[Record extracts]

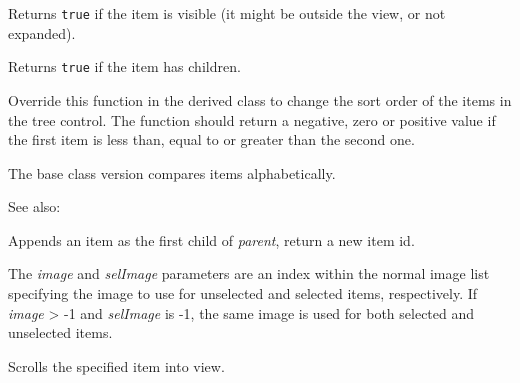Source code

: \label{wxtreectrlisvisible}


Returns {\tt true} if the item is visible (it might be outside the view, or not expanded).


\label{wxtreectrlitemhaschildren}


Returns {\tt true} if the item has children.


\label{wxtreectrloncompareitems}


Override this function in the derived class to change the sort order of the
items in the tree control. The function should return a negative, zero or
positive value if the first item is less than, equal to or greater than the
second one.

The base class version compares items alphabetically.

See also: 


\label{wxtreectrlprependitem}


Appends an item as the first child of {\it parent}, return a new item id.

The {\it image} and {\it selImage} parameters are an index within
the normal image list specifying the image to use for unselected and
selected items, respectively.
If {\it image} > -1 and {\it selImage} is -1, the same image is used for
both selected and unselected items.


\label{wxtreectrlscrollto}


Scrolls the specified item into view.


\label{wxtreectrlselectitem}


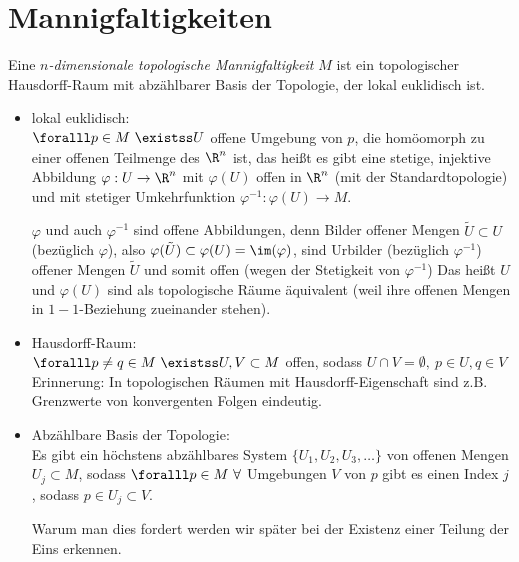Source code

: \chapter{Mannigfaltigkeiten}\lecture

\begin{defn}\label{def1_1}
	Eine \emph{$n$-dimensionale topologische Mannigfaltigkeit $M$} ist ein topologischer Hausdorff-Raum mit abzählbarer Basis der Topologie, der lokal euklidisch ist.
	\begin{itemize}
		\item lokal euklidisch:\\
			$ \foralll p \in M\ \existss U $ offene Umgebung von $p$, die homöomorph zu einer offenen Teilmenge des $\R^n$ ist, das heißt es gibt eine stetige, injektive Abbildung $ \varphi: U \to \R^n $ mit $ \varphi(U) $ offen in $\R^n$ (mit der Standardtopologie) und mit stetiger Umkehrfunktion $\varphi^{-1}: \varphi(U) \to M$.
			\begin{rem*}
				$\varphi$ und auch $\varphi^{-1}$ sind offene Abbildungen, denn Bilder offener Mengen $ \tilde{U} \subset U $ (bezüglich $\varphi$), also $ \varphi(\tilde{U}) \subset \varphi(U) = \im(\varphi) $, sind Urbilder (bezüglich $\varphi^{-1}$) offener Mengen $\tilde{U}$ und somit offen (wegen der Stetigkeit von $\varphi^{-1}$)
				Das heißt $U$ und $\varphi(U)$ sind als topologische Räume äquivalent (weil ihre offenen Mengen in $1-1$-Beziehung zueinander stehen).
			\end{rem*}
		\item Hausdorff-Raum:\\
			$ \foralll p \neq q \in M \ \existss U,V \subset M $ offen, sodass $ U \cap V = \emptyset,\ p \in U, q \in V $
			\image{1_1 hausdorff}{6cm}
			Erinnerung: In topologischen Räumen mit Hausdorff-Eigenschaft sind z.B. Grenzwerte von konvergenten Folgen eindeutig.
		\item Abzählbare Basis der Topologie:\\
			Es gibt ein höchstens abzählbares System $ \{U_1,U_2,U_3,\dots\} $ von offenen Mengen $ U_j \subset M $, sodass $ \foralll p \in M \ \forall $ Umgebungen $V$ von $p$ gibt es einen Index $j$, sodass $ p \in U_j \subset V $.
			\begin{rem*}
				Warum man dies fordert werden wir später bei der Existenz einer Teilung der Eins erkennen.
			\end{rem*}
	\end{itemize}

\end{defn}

[/Record extracts]

--- Your assignment ---
Without any of the pictures, repeat the entries above word for word.

--- Response box ---
Source code

: \label{wxtreectrlisvisible}


Returns {\tt true} if the item is visible (it might be outside the view, or not expanded).


\label{wxtreectrlitemhaschildren}


Returns {\tt true} if the item has children.


\label{wxtreectrloncompareitems}


Override this function in the derived class to change the sort order of the
items in the tree control. The function should return a negative, zero or
positive value if the first item is less than, equal to or greater than the
second one.

The base class version compares items alphabetically.

See also: 


\label{wxtreectrlprependitem}


Appends an item as the first child of {\it parent}, return a new item id.

The {\it image} and {\it selImage} parameters are an index within
the normal image list specifying the image to use for unselected and
selected items, respectively.
If {\it image} > -1 and {\it selImage} is -1, the same image is used for
both selected and unselected items.


\label{wxtreectrlscrollto}


Scrolls the specified item into view.


\label{wxtreectrlselectitem}


Source code

: \chapter{Mannigfaltigkeiten}\lecture

\begin{defn}\label{def1_1}
	Eine \emph{$n$-dimensionale topologische Mannigfaltigkeit $M$} ist ein topologischer Hausdorff-Raum mit abzählbarer Basis der Topologie, der lokal euklidisch ist.
	\begin{itemize}
		\item lokal euklidisch:\\
			$ \foralll p \in M\ \existss U $ offene Umgebung von $p$, die homöomorph zu einer offenen Teilmenge des $\R^n$ ist, das heißt es gibt eine stetige, injektive Abbildung $ \varphi: U \to \R^n $ mit $ \varphi(U) $ offen in $\R^n$ (mit der Standardtopologie) und mit stetiger Umkehrfunktion $\varphi^{-1}: \varphi(U) \to M$.
			\begin{rem*}
				$\varphi$ und auch $\varphi^{-1}$ sind offene Abbildungen, denn Bilder offener Mengen $ \tilde{U} \subset U $ (bezüglich $\varphi$), also $ \varphi(\tilde{U}) \subset \varphi(U) = \im(\varphi) $, sind Urbilder (bezüglich $\varphi^{-1}$) offener Mengen $\tilde{U}$ und somit offen (wegen der Stetigkeit von $\varphi^{-1}$)
				Das heißt $U$ und $\varphi(U)$ sind als topologische Räume äquivalent (weil ihre offenen Mengen in $1-1$-Beziehung zueinander stehen).
			\end{rem*}
		\item Hausdorff-Raum:\\
			$ \foralll p \neq q \in M \ \existss U,V \subset M $ offen, sodass $ U \cap V = \emptyset,\ p \in U, q \in V $
			\image{1_1 hausdorff}{6cm}
			Erinnerung: In topologischen Räumen mit Hausdorff-Eigenschaft sind z.B. Grenzwerte von konvergenten Folgen eindeutig.
		\item Abzählbare Basis der Topologie:\\
			Es gibt ein höchstens abzählbares System $ \{U_1,U_2,U_3,\dots\} $ von offenen Mengen $ U_j \subset M $, sodass $ \foralll p \in M \ \forall $ Umgebungen $V$ von $p$ gibt es einen Index $j$, sodass $ p \in U_j \subset V $.
			\begin{rem*}
				Warum man dies fordert werden wir später bei der Existenz einer Teilung der Eins erkennen.
			\end{rem*}
	\end{itemize}

\end{defn}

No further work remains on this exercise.